▶ [Task statement] Each entry is to be restated word for word, with nothing omitted.

*** Begin section ***

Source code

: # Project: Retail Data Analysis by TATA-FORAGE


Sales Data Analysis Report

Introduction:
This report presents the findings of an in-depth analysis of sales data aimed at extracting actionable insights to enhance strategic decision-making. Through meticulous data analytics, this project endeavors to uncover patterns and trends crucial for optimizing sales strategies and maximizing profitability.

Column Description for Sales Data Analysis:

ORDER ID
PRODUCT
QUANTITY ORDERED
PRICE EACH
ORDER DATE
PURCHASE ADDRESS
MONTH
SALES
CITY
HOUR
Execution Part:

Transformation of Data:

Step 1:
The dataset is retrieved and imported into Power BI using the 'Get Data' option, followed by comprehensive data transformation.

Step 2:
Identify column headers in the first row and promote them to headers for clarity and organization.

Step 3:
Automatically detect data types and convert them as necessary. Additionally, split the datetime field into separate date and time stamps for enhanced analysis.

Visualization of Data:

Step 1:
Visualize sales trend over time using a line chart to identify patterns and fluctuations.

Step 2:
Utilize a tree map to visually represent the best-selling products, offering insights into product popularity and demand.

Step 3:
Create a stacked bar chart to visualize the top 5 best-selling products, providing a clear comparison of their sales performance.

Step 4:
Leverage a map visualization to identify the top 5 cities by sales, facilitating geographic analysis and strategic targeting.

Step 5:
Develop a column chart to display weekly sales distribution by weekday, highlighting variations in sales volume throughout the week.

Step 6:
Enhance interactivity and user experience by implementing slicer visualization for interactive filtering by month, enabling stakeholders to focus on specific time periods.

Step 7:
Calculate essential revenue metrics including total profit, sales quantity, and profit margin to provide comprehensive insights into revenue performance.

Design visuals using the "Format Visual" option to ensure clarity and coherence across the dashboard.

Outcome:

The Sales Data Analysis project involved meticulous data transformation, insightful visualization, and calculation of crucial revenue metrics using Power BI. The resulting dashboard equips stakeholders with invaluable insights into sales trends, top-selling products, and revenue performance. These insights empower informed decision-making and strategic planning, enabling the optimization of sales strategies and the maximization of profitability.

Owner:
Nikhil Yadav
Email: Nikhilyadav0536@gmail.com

*** End section ***

▶ [Answer space]
Source code

: # Project: Retail Data Analysis by TATA-FORAGE


Sales Data Analysis Report

Introduction:
This report presents the findings of an in-depth analysis of sales data aimed at extracting actionable insights to enhance strategic decision-making. Through meticulous data analytics, this project endeavors to uncover patterns and trends crucial for optimizing sales strategies and maximizing profitability.

Column Description for Sales Data Analysis:

ORDER ID
PRODUCT
QUANTITY ORDERED
PRICE EACH
ORDER DATE
PURCHASE ADDRESS
MONTH
SALES
CITY
HOUR
Execution Part:

Transformation of Data:

Step 1:
The dataset is retrieved and imported into Power BI using the 'Get Data' option, followed by comprehensive data transformation.

Step 2:
Identify column headers in the first row and promote them to headers for clarity and organization.

Step 3:
Automatically detect data types and convert them as necessary. Additionally, split the datetime field into separate date and time stamps for enhanced analysis.

Visualization of Data:

Step 1:
Visualize sales trend over time using a line chart to identify patterns and fluctuations.

Step 2:
Utilize a tree map to visually represent the best-selling products, offering insights into product popularity and demand.

Step 3:
Create a stacked bar chart to visualize the top 5 best-selling products, providing a clear comparison of their sales performance.

Step 4:
Leverage a map visualization to identify the top 5 cities by sales, facilitating geographic analysis and strategic targeting.

Step 5:
Develop a column chart to display weekly sales distribution by weekday, highlighting variations in sales volume throughout the week.

Step 6:
Enhance interactivity and user experience by implementing slicer visualization for interactive filtering by month, enabling stakeholders to focus on specific time periods.

Step 7:
Calculate essential revenue metrics including total profit, sales quantity, and profit margin to provide comprehensive insights into revenue performance.

Design visuals using the "Format Visual" option to ensure clarity and coherence across the dashboard.

Outcome:

The Sales Data Analysis project involved meticulous data transformation, insightful visualization, and calculation of crucial revenue metrics using Power BI. The resulting dashboard equips stakeholders with invaluable insights into sales trends, top-selling products, and revenue performance. These insights empower informed decision-making and strategic planning, enabling the optimization of sales strategies and the maximization of profitability.

Owner:
Nikhil Yadav
Email: Nikhilyadav0536@gmail.com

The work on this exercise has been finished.